Your Body Doesn’t Absorb All of Them
Here’s something the nutrition label doesn’t tell you: when you eat whole peanuts, you excrete a meaningful amount of the fat and calories without absorbing them. A study across participants in Ghana, Brazil, and the United States found that people eating whole peanuts had significantly more fat in their stool (5.2%) compared to those consuming the same calories as peanut butter (3.1%), peanut oil (3.1%), or peanut flour (3.8%). The energy lost in feces was also higher for whole peanut eaters.

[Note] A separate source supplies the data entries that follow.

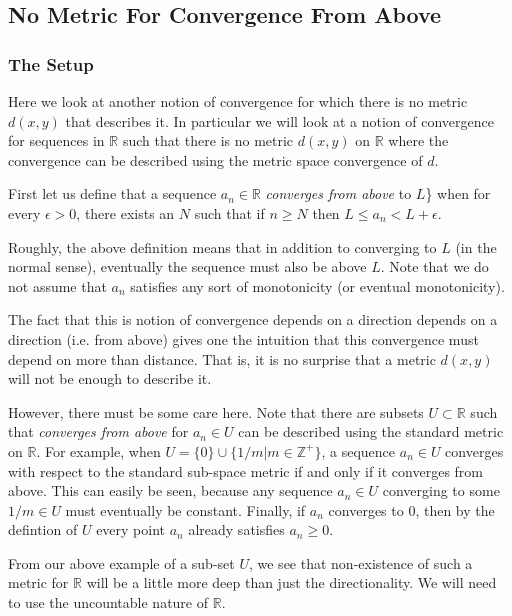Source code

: \subsection{No Metric For Convergence From Above}
\subsubsection*{The Setup}

Here we look at another notion of convergence for which there is no metric \(d(x, y)\) that describes it.
In particular we will look at a notion of convergence for sequences in \(\mathbb R\) such that there is
no metric \(d(x, y)\) on \(\mathbb R\) 
where the convergence can be described using the metric space convergence of \(d\).

First let us define that a sequence \(a_n \in \mathbb R\) \textit{converges from above} to \(L\)\} when 
for every \(\epsilon > 0\), there exists an \(N\) such that if \(n\geq N\) then \(L \leq a_n < L + \epsilon\).

Roughly, the above definition means that in addition to converging to \(L\) (in the normal sense), 
eventually the sequence must also be above \(L\). Note that we do not assume that \(a_n\) satisfies any sort
of monotonicity (or eventual monotonicity). 

The fact that this is notion of convergence depends on a direction depends on a direction (i.e. from above)
gives one the intuition that this convergence must depend on more than distance. That is, it is no surprise
that a metric \(d(x, y)\) will not be enough to describe it.

However, there must be some care here. Note that there are subsets \(U \subset \mathbb R\) 
such that \textit{converges from above} for \(a_n \in U\)
can be described using the standard metric on \(\mathbb R\). For example, when 
\(U = \{0\} \cup \{1 / m | m \in \mathbb Z^+\}\), a sequence \(a_n \in U\) converges with respect to the
standard sub-space metric if and only if it converges from above. This can easily be seen, because any
sequence \(a_n \in U\) converging to some \(1 / m \in U\) must eventually be constant. Finally, if \(a_n\)
converges to \(0\), then by the defintion of \(U\) every point \(a_n\) already satisfies \(a_n \geq 0\).

From our above example of a sub-set \(U\), we see that non-existence of such a metric for \(\mathbb R\)
will be a little more deep than just the directionality. We will need to use the uncountable nature of
\(\mathbb R\).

The reason is mechanical. Peanut fat is locked inside rigid cell walls, and chewing doesn’t break every cell open. Whatever cells remain intact pass through your digestive system without releasing their calories. Grinding peanuts into butter ruptures most of those cells, so your body absorbs nearly everything. This means whole peanuts deliver fewer usable calories than the label suggests, while peanut butter delivers close to its full listed amount.
Why Peanuts Don’t Cause the Weight Gain You’d Expect
At 161 calories per ounce, peanuts are one of the most calorie-dense foods in a typical diet. Yet multiple clinical trials have found that adding peanuts to a calorie-restricted diet doesn’t lead to more weight gain compared to peanut-free diets. In studies where participants ate 56 grams (about two ounces) of peanuts daily alongside a modest calorie deficit, their weight, BMI, and waist circumference were no different from control groups eating the same number of calories without peanuts. One 24-week trial giving participants 70 grams of peanuts daily found no effect on weight at all.
Three mechanisms explain this. First, the incomplete digestion of whole peanuts means fewer calories are actually absorbed. Second, the predominantly unsaturated fat in peanuts has a higher thermic effect than saturated fat, meaning your body burns more energy just processing it. Third, peanuts are highly satiating. Their combination of protein (about 7 grams per ounce), fiber, and fat triggers fullness signals that tend to reduce how much you eat later in the day. People who snack on peanuts often naturally compensate by eating less at subsequent meals.
What Else You Get Per Ounce
Calories are only part of the nutritional equation. That same one-ounce serving of raw peanuts delivers 11% of your daily magnesium needs and 16% of your daily vitamin E. Magnesium plays a role in muscle function, blood sugar regulation, and sleep quality. Vitamin E acts as an antioxidant, protecting cells from damage. Peanuts also provide meaningful amounts of niacin, folate, and manganese.
The fat profile is worth noting too. About 80% of the fat in peanuts is unsaturated, split between monounsaturated and polyunsaturated types. This is the same category of fat found in olive oil and avocados. Clinical data shows that regular peanut and almond consumption can lower total cholesterol compared to nut-free diets.
Keeping Portions in Check
The biggest practical challenge with peanuts is portion control. Eating them from a large container makes it easy to consume 400 or 500 calories without noticing. Pre-portioning into one-ounce bags or small containers helps. Buying peanuts in the shell also slows you down naturally, since the effort of shelling each one gives your brain time to register fullness.
Choosing dry roasted over oil roasted saves a few calories per serving, but the difference is modest. The bigger variable is added ingredients. Honey-roasted or flavored peanuts can add 10 to 20 calories per ounce from sugar and coatings. If you’re tracking calories closely, plain roasted or raw peanuts give you the most predictable numbers to work with.